What happens when the therapy begins stress?

Maybe this post is too personal 😦 and I know it isn´t good for the bussines :(. But I´m not bussines woman, I really hated the classes of economy and marketing :D. What am I? I wanted to be social anthropologist and spanish teacher :D, I was bureaucrat of the czech foreign affairs and now I´m only a mother who has the opportunity to make some money thanks to her hobby…  Im terrible for the bussines :(, my communist education doens´t allow me to be more capitalist 😀 but I´m proud of that :D.

I was planning this post days ago, but today I decided to realize it. I´m ill and sad.  I just discovered terrible notice (I know every day appear more terrible notices, lately the mafia war in Monterrey for example) that in Russia crashed the aeroplane with three czech hockey players  (I don´t understand it, I´m very anti-sport person but I really love hockey so even if I don´t consider our – czech – hockey players “national heros”  – for me is impossible to compare them with Charles IV., Jan Hus, Jan Amos Komensky or the czechoslovac soldiers involved in Operation Anthropoid (WWII), Im sorry 😀 – I´m very sad now :(… )
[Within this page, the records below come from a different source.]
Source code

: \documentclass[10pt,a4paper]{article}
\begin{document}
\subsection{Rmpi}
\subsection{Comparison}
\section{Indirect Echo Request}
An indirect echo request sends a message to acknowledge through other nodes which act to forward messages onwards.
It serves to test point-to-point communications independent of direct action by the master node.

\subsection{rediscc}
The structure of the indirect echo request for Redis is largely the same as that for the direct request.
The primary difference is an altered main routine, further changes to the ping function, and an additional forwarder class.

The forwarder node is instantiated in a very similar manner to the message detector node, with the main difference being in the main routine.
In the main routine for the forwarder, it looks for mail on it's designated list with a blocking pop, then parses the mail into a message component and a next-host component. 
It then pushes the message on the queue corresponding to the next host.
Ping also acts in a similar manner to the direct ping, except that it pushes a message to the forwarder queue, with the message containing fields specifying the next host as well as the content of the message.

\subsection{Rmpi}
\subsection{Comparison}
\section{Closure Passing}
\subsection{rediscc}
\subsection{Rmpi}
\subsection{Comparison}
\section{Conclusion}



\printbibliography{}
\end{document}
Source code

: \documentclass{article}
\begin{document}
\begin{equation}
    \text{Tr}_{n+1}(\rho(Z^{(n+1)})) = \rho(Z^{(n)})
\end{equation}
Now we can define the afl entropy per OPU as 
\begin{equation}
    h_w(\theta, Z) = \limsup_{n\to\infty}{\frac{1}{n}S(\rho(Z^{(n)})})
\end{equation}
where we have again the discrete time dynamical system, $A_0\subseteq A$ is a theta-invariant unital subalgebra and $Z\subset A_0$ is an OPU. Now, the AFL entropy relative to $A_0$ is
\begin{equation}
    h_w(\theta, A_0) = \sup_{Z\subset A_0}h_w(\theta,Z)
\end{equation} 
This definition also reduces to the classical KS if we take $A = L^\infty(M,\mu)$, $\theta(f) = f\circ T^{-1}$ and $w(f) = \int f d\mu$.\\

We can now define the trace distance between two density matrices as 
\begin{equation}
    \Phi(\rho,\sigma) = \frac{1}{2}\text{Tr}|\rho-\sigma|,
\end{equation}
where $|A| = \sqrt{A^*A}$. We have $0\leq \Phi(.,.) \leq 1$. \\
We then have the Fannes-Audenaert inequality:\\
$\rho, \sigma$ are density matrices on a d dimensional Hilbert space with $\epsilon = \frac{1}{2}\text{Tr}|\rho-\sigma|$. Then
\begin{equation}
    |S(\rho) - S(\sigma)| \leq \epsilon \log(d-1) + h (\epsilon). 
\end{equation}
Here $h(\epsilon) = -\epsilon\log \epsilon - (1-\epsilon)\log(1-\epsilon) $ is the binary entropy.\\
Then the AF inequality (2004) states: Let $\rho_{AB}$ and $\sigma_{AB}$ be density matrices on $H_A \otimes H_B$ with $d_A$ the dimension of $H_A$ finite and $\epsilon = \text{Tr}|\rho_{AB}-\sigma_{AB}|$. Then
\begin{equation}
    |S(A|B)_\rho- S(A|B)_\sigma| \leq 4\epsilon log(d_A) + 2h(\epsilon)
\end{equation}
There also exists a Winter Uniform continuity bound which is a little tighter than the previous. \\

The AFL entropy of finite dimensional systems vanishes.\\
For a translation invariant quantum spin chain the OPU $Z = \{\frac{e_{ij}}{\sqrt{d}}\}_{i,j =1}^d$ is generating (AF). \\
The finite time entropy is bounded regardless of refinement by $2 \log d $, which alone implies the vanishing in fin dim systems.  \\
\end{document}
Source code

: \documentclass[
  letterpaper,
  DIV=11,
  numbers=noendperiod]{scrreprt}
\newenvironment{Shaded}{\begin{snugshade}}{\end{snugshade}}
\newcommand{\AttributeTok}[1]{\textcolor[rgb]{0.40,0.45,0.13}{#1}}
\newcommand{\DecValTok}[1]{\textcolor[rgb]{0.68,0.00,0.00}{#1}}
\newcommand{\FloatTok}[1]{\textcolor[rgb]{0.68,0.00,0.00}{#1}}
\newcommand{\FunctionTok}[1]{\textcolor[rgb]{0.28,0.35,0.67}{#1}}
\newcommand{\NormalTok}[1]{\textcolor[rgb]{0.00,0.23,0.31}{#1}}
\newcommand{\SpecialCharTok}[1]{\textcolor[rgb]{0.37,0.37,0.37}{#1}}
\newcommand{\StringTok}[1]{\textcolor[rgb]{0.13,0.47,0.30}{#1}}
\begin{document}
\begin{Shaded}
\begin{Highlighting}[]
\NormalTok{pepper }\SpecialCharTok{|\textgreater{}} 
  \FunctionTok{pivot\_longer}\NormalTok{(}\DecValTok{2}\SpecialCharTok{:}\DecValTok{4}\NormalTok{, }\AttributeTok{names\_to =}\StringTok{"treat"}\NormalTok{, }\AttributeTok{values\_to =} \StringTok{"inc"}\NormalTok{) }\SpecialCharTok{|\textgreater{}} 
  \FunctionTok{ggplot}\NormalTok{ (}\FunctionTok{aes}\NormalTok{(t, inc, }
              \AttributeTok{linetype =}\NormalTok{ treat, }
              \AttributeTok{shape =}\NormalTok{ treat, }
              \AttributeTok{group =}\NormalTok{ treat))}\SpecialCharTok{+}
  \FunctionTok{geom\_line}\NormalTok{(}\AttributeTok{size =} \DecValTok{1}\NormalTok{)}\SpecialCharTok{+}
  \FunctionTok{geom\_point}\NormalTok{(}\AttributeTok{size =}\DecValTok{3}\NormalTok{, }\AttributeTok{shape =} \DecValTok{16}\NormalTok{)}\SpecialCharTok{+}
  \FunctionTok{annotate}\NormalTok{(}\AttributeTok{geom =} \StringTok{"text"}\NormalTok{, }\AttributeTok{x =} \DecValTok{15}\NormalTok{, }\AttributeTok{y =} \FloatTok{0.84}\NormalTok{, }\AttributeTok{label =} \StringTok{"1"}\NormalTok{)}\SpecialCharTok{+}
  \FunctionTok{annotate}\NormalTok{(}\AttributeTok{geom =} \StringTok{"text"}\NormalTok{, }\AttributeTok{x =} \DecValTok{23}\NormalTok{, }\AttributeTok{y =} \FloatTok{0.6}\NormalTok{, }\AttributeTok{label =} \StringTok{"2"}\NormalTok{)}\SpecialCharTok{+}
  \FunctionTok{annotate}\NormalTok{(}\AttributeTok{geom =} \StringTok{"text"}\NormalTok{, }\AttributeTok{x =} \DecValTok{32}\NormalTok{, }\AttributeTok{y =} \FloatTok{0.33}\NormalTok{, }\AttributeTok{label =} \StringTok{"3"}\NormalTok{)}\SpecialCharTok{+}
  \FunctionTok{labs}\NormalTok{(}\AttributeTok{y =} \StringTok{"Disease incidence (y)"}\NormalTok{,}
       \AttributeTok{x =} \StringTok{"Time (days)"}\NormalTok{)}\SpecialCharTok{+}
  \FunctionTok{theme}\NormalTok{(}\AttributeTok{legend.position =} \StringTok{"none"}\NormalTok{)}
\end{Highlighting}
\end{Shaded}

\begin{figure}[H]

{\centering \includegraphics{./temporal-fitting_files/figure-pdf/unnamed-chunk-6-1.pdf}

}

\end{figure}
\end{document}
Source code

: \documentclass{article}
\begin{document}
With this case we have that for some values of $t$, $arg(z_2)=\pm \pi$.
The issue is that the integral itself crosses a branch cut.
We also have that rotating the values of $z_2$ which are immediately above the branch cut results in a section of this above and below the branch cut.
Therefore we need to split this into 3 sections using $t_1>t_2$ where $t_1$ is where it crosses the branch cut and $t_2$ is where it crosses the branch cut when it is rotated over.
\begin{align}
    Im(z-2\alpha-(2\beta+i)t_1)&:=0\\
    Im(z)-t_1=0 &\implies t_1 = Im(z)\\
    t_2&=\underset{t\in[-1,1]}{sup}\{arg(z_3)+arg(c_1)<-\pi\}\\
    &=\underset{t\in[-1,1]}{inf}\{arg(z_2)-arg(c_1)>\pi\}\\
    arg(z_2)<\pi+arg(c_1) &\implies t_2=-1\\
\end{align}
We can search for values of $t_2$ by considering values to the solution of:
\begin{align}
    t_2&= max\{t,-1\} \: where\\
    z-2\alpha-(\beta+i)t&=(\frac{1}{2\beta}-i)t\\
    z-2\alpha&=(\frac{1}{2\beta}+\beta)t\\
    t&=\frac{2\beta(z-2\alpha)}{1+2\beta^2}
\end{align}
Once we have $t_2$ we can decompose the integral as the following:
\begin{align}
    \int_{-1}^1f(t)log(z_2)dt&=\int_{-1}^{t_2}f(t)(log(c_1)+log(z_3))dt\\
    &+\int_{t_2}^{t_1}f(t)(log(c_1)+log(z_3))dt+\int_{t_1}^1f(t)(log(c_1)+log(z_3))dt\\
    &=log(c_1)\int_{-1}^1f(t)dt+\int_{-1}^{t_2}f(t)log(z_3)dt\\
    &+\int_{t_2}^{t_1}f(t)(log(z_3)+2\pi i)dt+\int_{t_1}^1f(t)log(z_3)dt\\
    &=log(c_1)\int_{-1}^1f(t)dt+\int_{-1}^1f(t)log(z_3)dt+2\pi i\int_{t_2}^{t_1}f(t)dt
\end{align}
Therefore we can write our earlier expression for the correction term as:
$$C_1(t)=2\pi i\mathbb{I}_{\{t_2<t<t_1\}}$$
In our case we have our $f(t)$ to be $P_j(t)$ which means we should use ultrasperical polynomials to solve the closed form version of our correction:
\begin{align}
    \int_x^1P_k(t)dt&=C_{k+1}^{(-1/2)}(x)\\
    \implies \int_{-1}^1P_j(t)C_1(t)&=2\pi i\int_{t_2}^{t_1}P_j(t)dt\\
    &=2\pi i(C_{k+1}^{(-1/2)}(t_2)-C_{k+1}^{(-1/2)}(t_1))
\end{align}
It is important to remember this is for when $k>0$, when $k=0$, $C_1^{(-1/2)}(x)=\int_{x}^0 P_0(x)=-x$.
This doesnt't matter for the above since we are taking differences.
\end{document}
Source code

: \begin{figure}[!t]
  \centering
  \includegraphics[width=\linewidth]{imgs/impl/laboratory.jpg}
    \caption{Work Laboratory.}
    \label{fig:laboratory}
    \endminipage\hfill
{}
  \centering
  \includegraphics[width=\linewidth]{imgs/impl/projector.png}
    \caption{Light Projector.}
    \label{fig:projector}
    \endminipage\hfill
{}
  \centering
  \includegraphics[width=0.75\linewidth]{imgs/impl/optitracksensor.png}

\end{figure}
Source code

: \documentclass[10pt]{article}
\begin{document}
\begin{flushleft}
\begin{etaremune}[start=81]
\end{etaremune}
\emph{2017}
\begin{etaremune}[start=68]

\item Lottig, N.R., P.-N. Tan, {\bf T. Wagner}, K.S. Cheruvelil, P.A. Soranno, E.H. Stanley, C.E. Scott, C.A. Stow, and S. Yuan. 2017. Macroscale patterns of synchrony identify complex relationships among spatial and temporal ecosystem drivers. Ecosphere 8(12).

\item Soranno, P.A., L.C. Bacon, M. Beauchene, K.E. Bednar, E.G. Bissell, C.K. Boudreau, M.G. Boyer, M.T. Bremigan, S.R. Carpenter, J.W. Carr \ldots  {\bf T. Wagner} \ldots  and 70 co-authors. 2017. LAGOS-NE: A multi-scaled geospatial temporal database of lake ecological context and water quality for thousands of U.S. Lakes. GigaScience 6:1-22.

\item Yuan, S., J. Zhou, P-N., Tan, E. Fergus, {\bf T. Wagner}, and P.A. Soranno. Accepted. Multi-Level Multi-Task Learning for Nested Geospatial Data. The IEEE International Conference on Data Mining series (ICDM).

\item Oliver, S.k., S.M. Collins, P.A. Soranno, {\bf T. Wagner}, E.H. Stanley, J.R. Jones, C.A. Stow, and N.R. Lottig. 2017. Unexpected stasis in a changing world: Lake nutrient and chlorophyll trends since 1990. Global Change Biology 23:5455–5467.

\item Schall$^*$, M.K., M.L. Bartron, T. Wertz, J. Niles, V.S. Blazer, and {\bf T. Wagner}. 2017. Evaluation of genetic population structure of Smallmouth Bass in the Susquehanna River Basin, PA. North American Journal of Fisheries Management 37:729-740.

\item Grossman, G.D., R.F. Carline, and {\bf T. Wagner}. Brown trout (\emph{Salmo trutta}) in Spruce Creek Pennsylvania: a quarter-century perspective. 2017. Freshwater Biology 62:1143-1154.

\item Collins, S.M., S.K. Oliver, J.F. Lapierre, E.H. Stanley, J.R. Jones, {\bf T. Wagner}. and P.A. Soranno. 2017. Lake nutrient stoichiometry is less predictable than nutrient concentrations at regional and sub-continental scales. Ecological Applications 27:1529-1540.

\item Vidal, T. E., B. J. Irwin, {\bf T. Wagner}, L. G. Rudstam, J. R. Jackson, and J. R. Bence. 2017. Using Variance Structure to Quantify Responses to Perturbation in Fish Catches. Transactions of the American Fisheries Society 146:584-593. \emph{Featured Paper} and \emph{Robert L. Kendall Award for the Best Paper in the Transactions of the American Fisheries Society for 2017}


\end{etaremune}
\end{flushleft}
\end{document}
But, obviously, my depression isn´t caused by the plane crash :(. I´m depressed person by nature 😦 so is easier to affect me with bad notice. I also decided to don´t see news, but is impossible… I think that for the same reason I started to collect dolls and to create fashion and accessories for them. It´s the best therapy for me. BUT when  Plaza Mildendo was born my therapy begins to be very stressful :(.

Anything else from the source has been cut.